Así pintaría su cuadro La despedida de Telémaco y Eucaris, con el emotivo escenario de una cruel despedida romántica, carente ahora de todo romanticismo. Por eso hace fijar la mirada del hijo del héroe homérico hacia el espectador. Lo hace con la complicidad racional de lo clásico frente a lo romántico, y lo hace, además, en pleno momento del Romanticismo más desgarrador. Por eso esta obra refleja, más que ninguna otra, la terrible dicotomía estética entre lo racional y lo emocional de una forma sublime. Es la sempiterna diatriba existencial de los seres humanos: acoplar dos realidades diferentes y enfrentadas en una única realidad existencial. El pintor la sufriría en su propia vida, Francia además en su propia historia, y el Arte no podría ser menos... ante la dificultad de combinar emoción con razón, belleza con mensaje o equilibrio estético con atrevida creatividad. Para su obra el pintor neoclásico no cambiaría mucho su estilo o forma de componer con la grandiosidad de antes. Tal vez, alguna novedad en los colores,  más atenuados ahora, o en el perfilamiento de los contornos, ahora más señalados. Pero ninguna cesión al Romanticismo avasallador. O, tal vez sí. Porque la figura de Eucaris está entregada ahora a  su destino cruel, abrazándose así desolada a Telémaco. ¿Desolada? Porque su gesto no deja de ser el gesto resignado de una mujer fuerte ante la adversidad. ¿Y el gesto de él? Aquí Telémaco está decidido a marcharse porque su deber así se lo exige. Aunque sí deja entrever alguna emoción sentida. Primero, en su mano derecha apoyada en el muslo de Eucaris, y, después, en la inclinada suavidad de su cabeza dirigida hacia ella. Pero, nada más. Sujeta firme la lanza que su mano izquierda dirige hacia arriba, hacia la decisión ineludible e inflexible que su destino vital le obligue frente a cualquier otra sensación o sentido diferente.

¿Era una necesidad existencial que el pintor requería hacer consigo mismo al final de su vida, ante las desavenencias de una conciencia atribulada por los años y la decepción? Porque parece la mirada del personaje la misma del pintor: una mirada dirigida a nosotros, como queriendo justificar una vida entregada a sus pasiones más inevitables, pasiones que no fueron seguramente más que sentidos injustificados por un deber mal entendido. Cuando repasamos las decisiones que hemos tomado en la vida, no podemos más que aceptar que fueron tomadas a pesar de su buen o mal sentido. Hay como una obligación o sensación ajena a nosotros que nos lleva por las intrincadas sendas de una existencia indefinida. Telémaco nunca posaría así en ningún momento de su imaginada vida literaria.

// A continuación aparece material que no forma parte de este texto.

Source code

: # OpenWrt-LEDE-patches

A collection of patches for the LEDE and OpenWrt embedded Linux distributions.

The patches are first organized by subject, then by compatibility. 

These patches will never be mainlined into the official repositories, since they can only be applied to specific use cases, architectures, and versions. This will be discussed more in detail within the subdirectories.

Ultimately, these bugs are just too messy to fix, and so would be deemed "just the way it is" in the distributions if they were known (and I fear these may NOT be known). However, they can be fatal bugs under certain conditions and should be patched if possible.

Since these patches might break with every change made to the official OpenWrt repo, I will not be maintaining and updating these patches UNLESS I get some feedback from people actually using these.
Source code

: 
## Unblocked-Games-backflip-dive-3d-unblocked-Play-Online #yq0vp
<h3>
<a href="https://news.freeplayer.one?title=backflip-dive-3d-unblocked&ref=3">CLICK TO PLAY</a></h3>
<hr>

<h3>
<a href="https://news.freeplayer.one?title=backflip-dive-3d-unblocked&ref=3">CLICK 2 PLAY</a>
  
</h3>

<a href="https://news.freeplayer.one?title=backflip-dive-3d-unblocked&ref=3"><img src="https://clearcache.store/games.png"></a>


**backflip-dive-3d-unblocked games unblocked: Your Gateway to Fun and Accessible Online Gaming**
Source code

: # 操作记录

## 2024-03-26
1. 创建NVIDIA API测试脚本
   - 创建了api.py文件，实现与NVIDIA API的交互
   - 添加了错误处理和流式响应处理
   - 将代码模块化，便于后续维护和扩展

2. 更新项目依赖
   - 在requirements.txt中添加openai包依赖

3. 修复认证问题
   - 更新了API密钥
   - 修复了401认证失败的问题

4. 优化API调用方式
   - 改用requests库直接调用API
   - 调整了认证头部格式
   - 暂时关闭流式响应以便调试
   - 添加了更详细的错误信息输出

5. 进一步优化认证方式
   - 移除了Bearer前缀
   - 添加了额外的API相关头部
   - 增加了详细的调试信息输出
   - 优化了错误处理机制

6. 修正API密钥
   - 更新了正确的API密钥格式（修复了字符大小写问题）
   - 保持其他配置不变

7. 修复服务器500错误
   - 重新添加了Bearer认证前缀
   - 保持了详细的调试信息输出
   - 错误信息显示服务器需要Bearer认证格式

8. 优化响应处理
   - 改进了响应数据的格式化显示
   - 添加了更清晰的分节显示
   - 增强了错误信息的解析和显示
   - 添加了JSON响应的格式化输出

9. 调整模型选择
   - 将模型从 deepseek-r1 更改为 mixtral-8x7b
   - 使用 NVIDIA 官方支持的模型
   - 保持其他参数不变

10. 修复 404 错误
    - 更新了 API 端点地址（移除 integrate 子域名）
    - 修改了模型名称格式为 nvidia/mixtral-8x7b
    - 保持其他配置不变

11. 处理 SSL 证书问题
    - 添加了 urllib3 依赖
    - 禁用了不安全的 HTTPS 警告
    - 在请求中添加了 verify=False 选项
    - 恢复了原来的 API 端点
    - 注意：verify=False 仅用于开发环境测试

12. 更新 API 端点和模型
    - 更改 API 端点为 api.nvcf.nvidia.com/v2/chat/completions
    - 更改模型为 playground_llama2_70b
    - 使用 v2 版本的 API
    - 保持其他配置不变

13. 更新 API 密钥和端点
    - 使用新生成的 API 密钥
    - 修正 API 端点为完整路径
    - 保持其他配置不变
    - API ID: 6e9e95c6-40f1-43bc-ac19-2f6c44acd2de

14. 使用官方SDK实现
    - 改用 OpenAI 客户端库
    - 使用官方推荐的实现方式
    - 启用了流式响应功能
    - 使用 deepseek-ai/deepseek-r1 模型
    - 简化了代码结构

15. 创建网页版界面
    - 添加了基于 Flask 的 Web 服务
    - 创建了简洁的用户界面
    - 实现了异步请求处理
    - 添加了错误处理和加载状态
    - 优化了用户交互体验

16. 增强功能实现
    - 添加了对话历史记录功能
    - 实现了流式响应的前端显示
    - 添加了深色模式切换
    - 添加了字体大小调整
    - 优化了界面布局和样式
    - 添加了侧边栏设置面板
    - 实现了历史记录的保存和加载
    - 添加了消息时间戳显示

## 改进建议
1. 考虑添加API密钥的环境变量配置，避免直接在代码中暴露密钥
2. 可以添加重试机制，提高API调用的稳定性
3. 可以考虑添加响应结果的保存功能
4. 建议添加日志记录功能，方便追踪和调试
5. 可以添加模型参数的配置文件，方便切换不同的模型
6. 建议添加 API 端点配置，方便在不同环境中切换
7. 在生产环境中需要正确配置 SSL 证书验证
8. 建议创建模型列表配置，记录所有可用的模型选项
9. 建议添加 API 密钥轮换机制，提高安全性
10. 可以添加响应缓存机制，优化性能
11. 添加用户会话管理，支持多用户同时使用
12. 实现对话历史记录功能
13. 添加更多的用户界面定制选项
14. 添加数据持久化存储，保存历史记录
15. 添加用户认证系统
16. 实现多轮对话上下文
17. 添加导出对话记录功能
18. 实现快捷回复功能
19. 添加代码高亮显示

El Arte de David, como el de los poetas anteriores, lo utilizaría para justificar una emoción necesitada. Una emoción racional, nada romántica ni sentimental, sino todo lo contrario. Es por esto por lo que el Arte es una maravillosa excusa para comprender la confusa realidad del ser humano. Porque justificaremos casi siempre nuestras debilidades vitales o existenciales por razones sentimentales o emocionales, nunca por las racionales, cuando la realidad es que toda acción motivada, emocional o no, puede conllevar una consecuencia no deseada o no justificada. El pintor David lo sabría y no encontraría un mejor motivo estético que la dulce, sentida, resignada o calmada despedida emotiva de dos amantes.

(Óleo La despedida de Telémaco y Eucaris, 1818, del pintor neoclásico David, Museo Paul Getty, EEUU.)